The software we use to extract features from WebRTC calls being made in appear.in stores that data in DynamoDB, before it is put into Redshift for long-term storage and analytics purposes. This is mostly an implementation detail, but DynamoDB has some really nice features. Using DynamoDB Streams we can capture table activity and get that piped into something useful. In this case, I used some simple Amazon Lambda scripts to pipe the data from DynamoDB into ElasticSearch. Together with Kibana, I’m now able to query all the features of every WebRTC call made in appear.in, in real time, filter them, and create powerful visualizations and dashboards, all with a couple point and clicks. And the best part? This whole infrastructure is powered by Amazon, and I was able to set all of this up in mere hours, over the course of a boring evening.
Kibana offers two key features, Discover and Visualize. Discover let’s us interactively explore our data, applying various filters and searches to narrow it down, and pick out key fields we want to explore further.
Each call can be expanded to show all the data about that particular call, making you able to spot possible correlations.
How long does it take to connect to a peer?
Through this exploration, I came across the connectionTime feature, telling you how long the call took from peer connection creation to connected. This is a pretty useful metric to look at end-user perceived performance of our application. In layman's terms, it measures the time from when the user detected that a new user joined the call, until they are connected with media flowing.
With the help of Visualize, I was able to easily calculate the average connection time of all calls we have in our system. All graphs and numbers in this blog post are based on a random sample of 100 000 recent calls, to get a decent sample size.
However, averages can be dangerous. Do we have a lot of outliers? What does the distribution look like? So, a few clicks later, I had graph showing the distribution of connection times, bucketed by 100ms.

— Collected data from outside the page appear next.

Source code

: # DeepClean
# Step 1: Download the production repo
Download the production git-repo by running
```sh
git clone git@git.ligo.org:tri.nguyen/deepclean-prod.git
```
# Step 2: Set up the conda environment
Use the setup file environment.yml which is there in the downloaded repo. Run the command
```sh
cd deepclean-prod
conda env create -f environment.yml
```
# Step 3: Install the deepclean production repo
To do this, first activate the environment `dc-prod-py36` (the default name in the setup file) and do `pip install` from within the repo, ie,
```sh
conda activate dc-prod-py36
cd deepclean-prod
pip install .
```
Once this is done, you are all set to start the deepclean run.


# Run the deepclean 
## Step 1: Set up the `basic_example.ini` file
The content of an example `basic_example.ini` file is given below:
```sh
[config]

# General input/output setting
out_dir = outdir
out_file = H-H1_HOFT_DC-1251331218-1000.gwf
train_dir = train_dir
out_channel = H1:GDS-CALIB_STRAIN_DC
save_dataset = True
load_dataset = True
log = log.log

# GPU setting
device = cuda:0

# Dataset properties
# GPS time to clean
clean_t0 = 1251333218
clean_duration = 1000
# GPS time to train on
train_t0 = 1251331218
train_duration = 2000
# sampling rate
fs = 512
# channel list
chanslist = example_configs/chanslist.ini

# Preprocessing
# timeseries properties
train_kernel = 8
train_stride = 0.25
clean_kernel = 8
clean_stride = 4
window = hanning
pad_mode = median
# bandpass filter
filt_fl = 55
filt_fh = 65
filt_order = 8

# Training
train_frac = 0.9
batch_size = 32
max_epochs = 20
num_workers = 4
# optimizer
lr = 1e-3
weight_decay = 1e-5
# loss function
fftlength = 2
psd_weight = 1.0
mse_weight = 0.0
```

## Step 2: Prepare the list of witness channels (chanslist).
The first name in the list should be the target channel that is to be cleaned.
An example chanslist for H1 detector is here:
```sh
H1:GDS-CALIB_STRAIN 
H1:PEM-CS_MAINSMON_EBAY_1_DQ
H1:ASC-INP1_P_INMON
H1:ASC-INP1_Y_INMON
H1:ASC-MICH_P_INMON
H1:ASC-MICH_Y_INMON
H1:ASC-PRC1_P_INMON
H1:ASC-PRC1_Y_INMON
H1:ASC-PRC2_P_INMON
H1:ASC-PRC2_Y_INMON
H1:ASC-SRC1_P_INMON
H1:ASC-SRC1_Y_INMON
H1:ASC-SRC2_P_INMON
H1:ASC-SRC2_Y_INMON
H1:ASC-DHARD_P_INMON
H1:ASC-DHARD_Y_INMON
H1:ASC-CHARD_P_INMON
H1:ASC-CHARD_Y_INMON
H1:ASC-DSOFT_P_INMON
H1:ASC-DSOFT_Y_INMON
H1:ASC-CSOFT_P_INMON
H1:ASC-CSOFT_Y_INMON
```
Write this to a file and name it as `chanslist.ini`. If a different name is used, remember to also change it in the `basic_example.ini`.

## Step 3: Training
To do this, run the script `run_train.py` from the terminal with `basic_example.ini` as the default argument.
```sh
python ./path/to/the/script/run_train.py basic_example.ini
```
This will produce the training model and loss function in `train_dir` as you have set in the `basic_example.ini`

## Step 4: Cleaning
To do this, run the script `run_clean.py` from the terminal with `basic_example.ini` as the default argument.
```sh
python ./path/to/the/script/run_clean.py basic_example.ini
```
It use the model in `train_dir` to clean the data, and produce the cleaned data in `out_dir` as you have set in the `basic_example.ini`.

As we can clearly see, most of our calls actually connect below our average connection time calculated earlier. This is to be expected, our distribution has a long tail effect, making the average skewed by heavy outliers. So how do we calculate better metrics? We use percentiles, of course! Luckily Kibana easily lets us calculate percentiles for our distribution.
As we can clearly see, our average didn’t paint a very accurate picture for most of our calls. The long tail effect in our distribution is clearly shown in the 90th and 95th percentile, but these generally contain a lot of extreme outliers. A more actionable metric would be to look at the 50th percentile. We could use this by saying if 50% of our calls suffer a performance degradation of 20%, then that is something we have to investigate.

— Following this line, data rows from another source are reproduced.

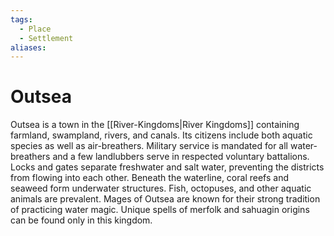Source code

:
 ```yaml
---
tags:
  - Place
  - Settlement
aliases:
---
```

# Outsea
Outsea is a town in the [[River-Kingdoms|River Kingdoms]] containing farmland, swampland, rivers, and canals. Its citizens include both aquatic species as well as air-breathers. Military service is mandated for all water-breathers and a few landlubbers serve in respected voluntary battalions. Locks and gates separate freshwater and salt water, preventing the districts from flowing into each other. Beneath the waterline, coral reefs and seaweed form underwater structures. Fish, octopuses, and other aquatic animals are prevalent. Mages of Outsea are known for their strong tradition of practicing water magic. Unique spells of merfolk and sahuagin origins can be found only in this kingdom.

One final question we want answered: How does the candidate type selected affect the connection times? Does a relayed call take longer to establish? Let’s look at our data again, and this time, bucket our calls by connection type.

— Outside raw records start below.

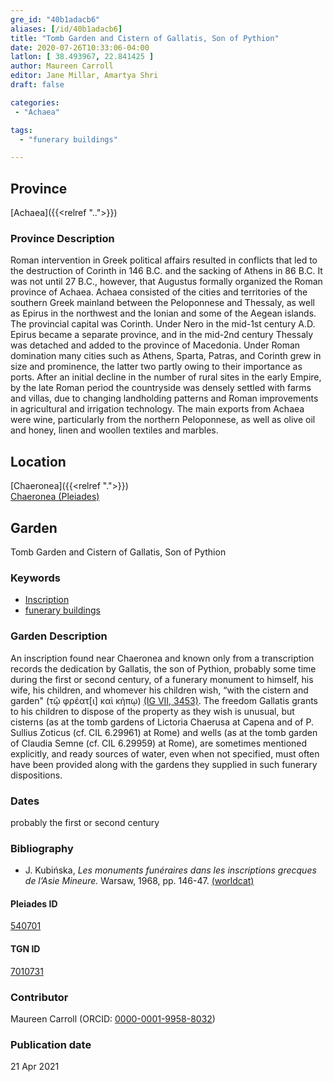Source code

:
 ```yaml
---
gre_id: "40b1adacb6"
aliases: [/id/40b1adacb6]
title: "Tomb Garden and Cistern of Gallatis, Son of Pythion"
date: 2020-07-26T10:33:06-04:00
latlon: [ 38.493967, 22.841425 ]
author: Maureen Carroll
editor: Jane Millar, Amartya Shri
draft: false

categories:
 - "Achaea"

tags:
  - "funerary buildings"

---
```


## Province

[Achaea]({{<relref "..">}})

### Province Description

Roman intervention in Greek political affairs resulted in conflicts that led to the destruction of Corinth in 146 B.C. and the sacking of Athens in 86 B.C. It was not until 27 B.C., however, that Augustus formally organized the Roman province of Achaea. Achaea consisted of the cities and territories of the southern Greek mainland between the Peloponnese and Thessaly, as well as Epirus in the northwest and the Ionian and some of the Aegean islands.
The provincial capital was Corinth. Under Nero in the mid-1st century A.D. Epirus became a separate province, and in the mid-2nd century Thessaly was detached and added to the province of Macedonia. Under Roman domination many cities such as Athens, Sparta, Patras, and Corinth grew in size and prominence, the latter two partly owing to their importance as ports.  After an initial decline in the number of rural sites in the early Empire, by the late Roman period the countryside was densely settled with farms and villas, due to changing landholding patterns and Roman improvements in agricultural and irrigation technology. The main exports from Achaea were wine, particularly from the northern Peloponnese, as well as olive oil and honey, linen and woollen textiles and marbles.

## Location

[Chaeronea]({{<relref ".">}}) \
[Chaeronea (Pleiades)](https://pleiades.stoa.org/places/540701)

<!--### Location Description

## Sublocation

### Sublocation Description

DESCRIPTION -->

## Garden

Tomb Garden and Cistern of Gallatis, Son of Pythion

### Keywords

- [Inscription](#)
- [funerary buildings](http://vocab.getty.edu/page/aat/300005866)

### Garden Description

An inscription found near Chaeronea and known only from a transcription records the dedication by Gallatis, the son of Pythion, probably some time during the first or second century, of a funerary monument to himself, his wife, his children, and whomever his children wish, “with the cistern and garden" (τῷ φρέατ[ι] καὶ κήπῳ) [(IG VII, 3453)](https://inscriptions.packhum.org/text/146974). The freedom Gallatis grants to his children to dispose of the property as they wish is unusual, but cisterns (as at the tomb gardens of Lictoria Chaerusa at Capena and of P. Sullius Zoticus  (cf. CIL 6.29961) at Rome) and wells (as at the tomb garden of Claudia Semne (cf. CIL 6.29959) at Rome), are sometimes mentioned explicitly, and ready sources of water, even when not specified, must often have been provided along with the gardens they supplied in such funerary dispositions.

<!--### Maps

{{< image src="image_name.ext" alt="ALT_TEXT" title="CAPTION" >}}

### Plans

{{< image src="image_name.ext" alt="ALT_TEXT" title="CAPTION" >}}

### Images

-->

### Dates

probably the first or second century

### Bibliography

* J. Kubińska, *Les monuments funéraires dans les inscriptions grecques de l’Asie Mineure.* Warsaw, 1968, pp. 146-47. [(worldcat)](http://www.worldcat.org/oclc/923470105)

<!--#### Periodo ID-->

#### Pleiades ID

[540701](https://pleiades.stoa.org/places/540701)

#### TGN ID

[7010731](http://vocab.getty.edu/page/tgn/7010731)

### Contributor

Maureen Carroll (ORCID: [0000-0001-9958-8032](https://orcid.org/0000-0001-9958-8032))  

### Publication date


21 Apr 2021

We can clearly see that host and server-reflexive candidates are about equally fast, whilst relayed and peer-reflexive calls are slightly slower, by about 50%. This is to be expected of course, but it’s nice to be able to verify assumptions like this with hard data.
One final thing, how does our distribution look for server reflexive versus relayed candidates?
The longer connection time for relayed calls stems from the fact that the candidates have to be gathered from a TURN server first which takes two round trips between client and TURN server (we measure this too!). Meanwhile, server-reflexive candidates only require a single round trip to gather.
The peaks for relayed calls can probably be explained by TURN/UDP and TURN/TCP, where TURN/TLS probably has too little data to show a significant peak in this distribution, but I’ll reserve that investigation for another blog post.
However, this still doesn’t tell the whole story. Are there other factors at play? Why are some users experiencing above 5 second connection times? Is this due to poor TURN server coverage in some countries we are used in? We don’t currently have an estimate to where calls originate from, so these questions are hard to answer, but it is something we will be looking more into in the future. Meanwhile, we can search for calls with a connection time >5 seconds and look at samples of those calls to see if we can spot anything obviously wrong.
I’m very excited about what these powerful tools and rich data sets might be able to tell us in the future. We have just barely scratched the surface of what ElasticSearch and Kibana might do, and we look forward to exploring and sharing more in the future as well.